Are you concerned that his ex girlfriend keeps contacting your boyfriend? Do you want her to just disappear? Here are a few tips for how to deal with your boyfriends ex girlfriend who just won’t leave him alone.
Speak up calmly about his ex girlfriend and avoid getting hysterical at all costs
If your boyfriend’s ex girlfriend continues to contact your boyfriend you definitely have a right to speak up. If he kept his ex a secret, didn’t tell you they had broken up, overlapped his breakup with her and his starting to date you, didn’t tell you she existed or lied somehow about the ex, you definitely have a right to speak up. Even if he does not return his ex’s texts or respond to her, you have a legitimate right to be concerned.
The best thing to do is to speak up to him about it. Don’t feel like a snoop a stalker or a possessive girlfriend. Don’t walk on eggshells. He is dating you and if his ex keeps badgering him you have a right to be concerned. Just remember that concern is what you should have. Hysteria is what you should not have. You must never, ever lose your cool when dealing with getting rid of his ex.
Be calm, cool and collected when confronting him about an ex who continues to talk to him. The last thing you want to do is to act unstable and drive him back into the arms of the ex who still wants him. Just remember that the more she badgers your boyfriend the more he will get upset with her for bothering him in his life. You are his girlfriend, he is with you not her, and you do exert some power here.

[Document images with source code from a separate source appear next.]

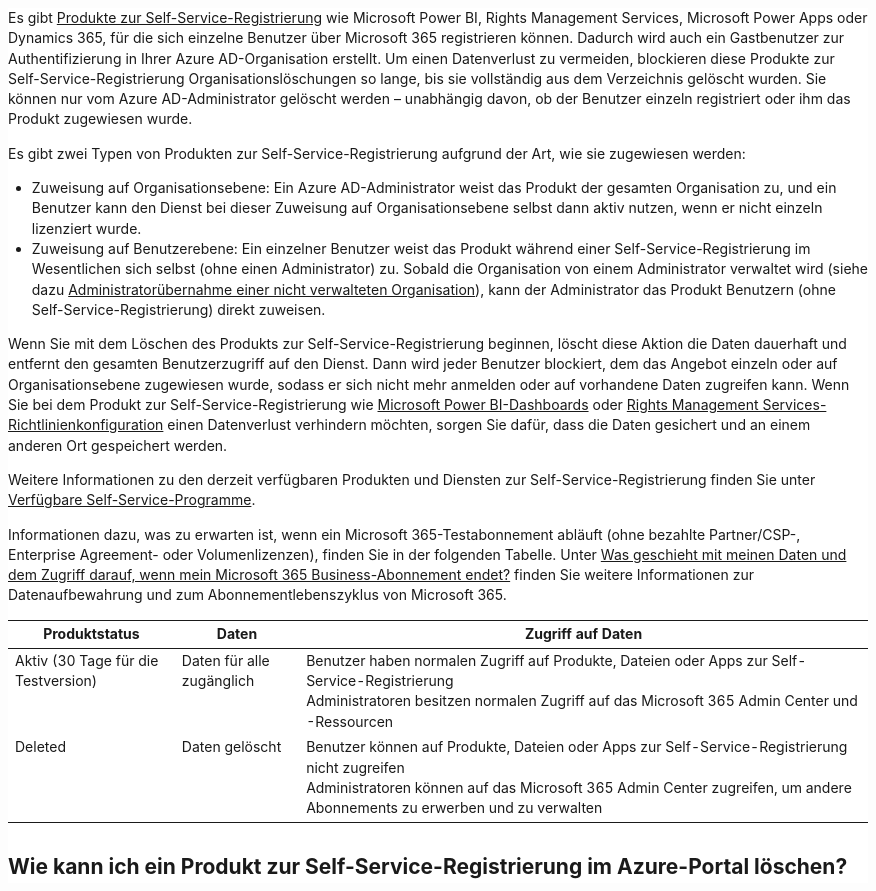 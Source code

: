 Es gibt [Produkte zur Self-Service-Registrierung](/office365/admin/misc/self-service-sign-up?view=o365-worldwide) wie Microsoft Power BI, Rights Management Services, Microsoft Power Apps oder Dynamics 365, für die sich einzelne Benutzer über Microsoft 365 registrieren können. Dadurch wird auch ein Gastbenutzer zur Authentifizierung in Ihrer Azure AD-Organisation erstellt. Um einen Datenverlust zu vermeiden, blockieren diese Produkte zur Self-Service-Registrierung Organisationslöschungen so lange, bis sie vollständig aus dem Verzeichnis gelöscht wurden. Sie können nur vom Azure AD-Administrator gelöscht werden – unabhängig davon, ob der Benutzer einzeln registriert oder ihm das Produkt zugewiesen wurde.

Es gibt zwei Typen von Produkten zur Self-Service-Registrierung aufgrund der Art, wie sie zugewiesen werden: 

* Zuweisung auf Organisationsebene: Ein Azure AD-Administrator weist das Produkt der gesamten Organisation zu, und ein Benutzer kann den Dienst bei dieser Zuweisung auf Organisationsebene selbst dann aktiv nutzen, wenn er nicht einzeln lizenziert wurde.
* Zuweisung auf Benutzerebene: Ein einzelner Benutzer weist das Produkt während einer Self-Service-Registrierung im Wesentlichen sich selbst (ohne einen Administrator) zu. Sobald die Organisation von einem Administrator verwaltet wird (siehe dazu [Administratorübernahme einer nicht verwalteten Organisation](domains-admin-takeover.md)), kann der Administrator das Produkt Benutzern (ohne Self-Service-Registrierung) direkt zuweisen.  

Wenn Sie mit dem Löschen des Produkts zur Self-Service-Registrierung beginnen, löscht diese Aktion die Daten dauerhaft und entfernt den gesamten Benutzerzugriff auf den Dienst. Dann wird jeder Benutzer blockiert, dem das Angebot einzeln oder auf Organisationsebene zugewiesen wurde, sodass er sich nicht mehr anmelden oder auf vorhandene Daten zugreifen kann. Wenn Sie bei dem Produkt zur Self-Service-Registrierung wie [Microsoft Power BI-Dashboards](/power-bi/service-export-to-pbix) oder [Rights Management Services-Richtlinienkonfiguration](/azure/information-protection/configure-policy#how-to-configure-the-azure-information-protection-policy) einen Datenverlust verhindern möchten, sorgen Sie dafür, dass die Daten gesichert und an einem anderen Ort gespeichert werden.

Weitere Informationen zu den derzeit verfügbaren Produkten und Diensten zur Self-Service-Registrierung finden Sie unter [Verfügbare Self-Service-Programme](/office365/admin/misc/self-service-sign-up?view=o365-worldwide#available-self-service-programs).

Informationen dazu, was zu erwarten ist, wenn ein Microsoft 365-Testabonnement abläuft (ohne bezahlte Partner/CSP-, Enterprise Agreement- oder Volumenlizenzen), finden Sie in der folgenden Tabelle. Unter [Was geschieht mit meinen Daten und dem Zugriff darauf, wenn mein Microsoft 365 Business-Abonnement endet?](/office365/admin/subscriptions-and-billing/what-if-my-subscription-expires?view=o365-worldwide) finden Sie weitere Informationen zur Datenaufbewahrung und zum Abonnementlebenszyklus von Microsoft 365.

Produktstatus | Daten | Zugriff auf Daten
------------- | ---- | --------------
Aktiv (30 Tage für die Testversion) | Daten für alle zugänglich | Benutzer haben normalen Zugriff auf Produkte, Dateien oder Apps zur Self-Service-Registrierung<br>Administratoren besitzen normalen Zugriff auf das Microsoft 365 Admin Center und -Ressourcen
Deleted | Daten gelöscht | Benutzer können auf Produkte, Dateien oder Apps zur Self-Service-Registrierung nicht zugreifen<br>Administratoren können auf das Microsoft 365 Admin Center zugreifen, um andere Abonnements zu erwerben und zu verwalten

## <a name="how-can-i-delete-a-self-service-sign-up-product-in-the-azure-portal"></a>Wie kann ich ein Produkt zur Self-Service-Registrierung im Azure-Portal löschen?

You need to speak up so that your boyfriend knows that you and he are on the same page. Let him know how you feel and that it bothers you that the ex won’t leave him alone. It can strengthen your relationship if you address the issue head on, and calmly. If your boyfriend lets you know that it is over between them and you feel confident that he is telling you the truth then give him the benefit of the doubt.
Make sure you don’t have your own issues
If you have your own issues about relationships this can cause your handling of this situation to implode. If you have experienced having a boyfriend cheat on you or betray you in the past you are likely to be hyper vigilant and even downright paranoid about ex girlfriends of his. Especially if this has happened to you in the past when a boyfriend went back to the ex you are going to be super sensitive.
Examine your own behavior and history, just make sure you don’t have your own jealousy issues that are clouding your judgement. Take a position with your boyfriend that you do not wish to have the ex in the picture, you refuse to be part of a love triangle and that you are not attacking him but rather protecting your own feelings and being true to yourself.
If talking to him does not work, take it a step further and ask him to cut her off
If talking to your ex does not give you complete confidence that he is over her and has zero interest in communicating back with her, you can take it one step further and ask him to do something concrete about it. Tell him you are not confident about the situation and that you refuse to become a snoop. Ask him directly to change his cell phone number or block her specific number. Sure she can contact him in other ways, yet this does make it harder for her, and it also becomes you and him against her which is good.
If he blocks her or gets a different number then she will have a harder time communicating with him. You could also ask your boyfriend to block her email address from his address book and block her access to his face-book page. If she is still obsessed with him then the more she sees the two of your together the more she will be tempted to comment on it and try to get him back. Your safety matters too and you don’t want a crazy ex of his around your family or inner circle.
If he is willing to eliminate her contact from his cell phone, block her cell, home and work number from his cell, and block her from his social networks then it is going to be substantially harder for her to bother him. If he truly is done with her then he will be interested in cutting off her contact just as much as you are.
If worse comes to worse insist that he give he a cease and desist warning
If worse comes to worse you can ask him to either call her or email her or text her in your presence that he has moved on with his life and wants no further contact with her via email, phone or other means of communication. This message he sends to her should also warn her of further actions if she does not respect his wishes. It is a cease and desist warning and if she continues to bother him then the two of you have a basis to make her really stay away.
Usually this official warning will be enough to make her leave him alone. Additionally, get a hardcopy or printout of the message or email with the date. From this point forward make sure he promises to completely and totally ignore all further contact. Then drop the subject and focus on your relationship with him.
Once you have proof that he has told her it is over, and have documentation of it, you will be in a good situation. If she continues to bother him then he has the basis for taking further action such as contacting the police or getting a restraining order against her. If your boyfriend is really done with his ex, he will be willing to tell her in no uncertain terms that it is over and that he is moving on with his life separately and does not wish to hear from her for these reasons.
If your relationship solidifies eventually you may get to a confidence point where it does not bother you if he remains platonic-ally associated with his ex. But as long as their relationship is fresh and you have concerns they might get back together, he should be willing to cut off contact with her for you. If he refuses to do so he may in fact not be over her. Remember to communicate with him rather than confront him.
Have strong boundaries will only help you as it lets him know that you won’t be having wool pulled over your eyes. If you don’t want to be part of a love triangle with his ex, then you must protect yourself and make sure you aren’t. Your boyfriend will ultimately respect you for not putting up with un-boy-friendly behavior, not putting up with a crazy ex who won’t stop contacting him, and for being protective of your relationship with him.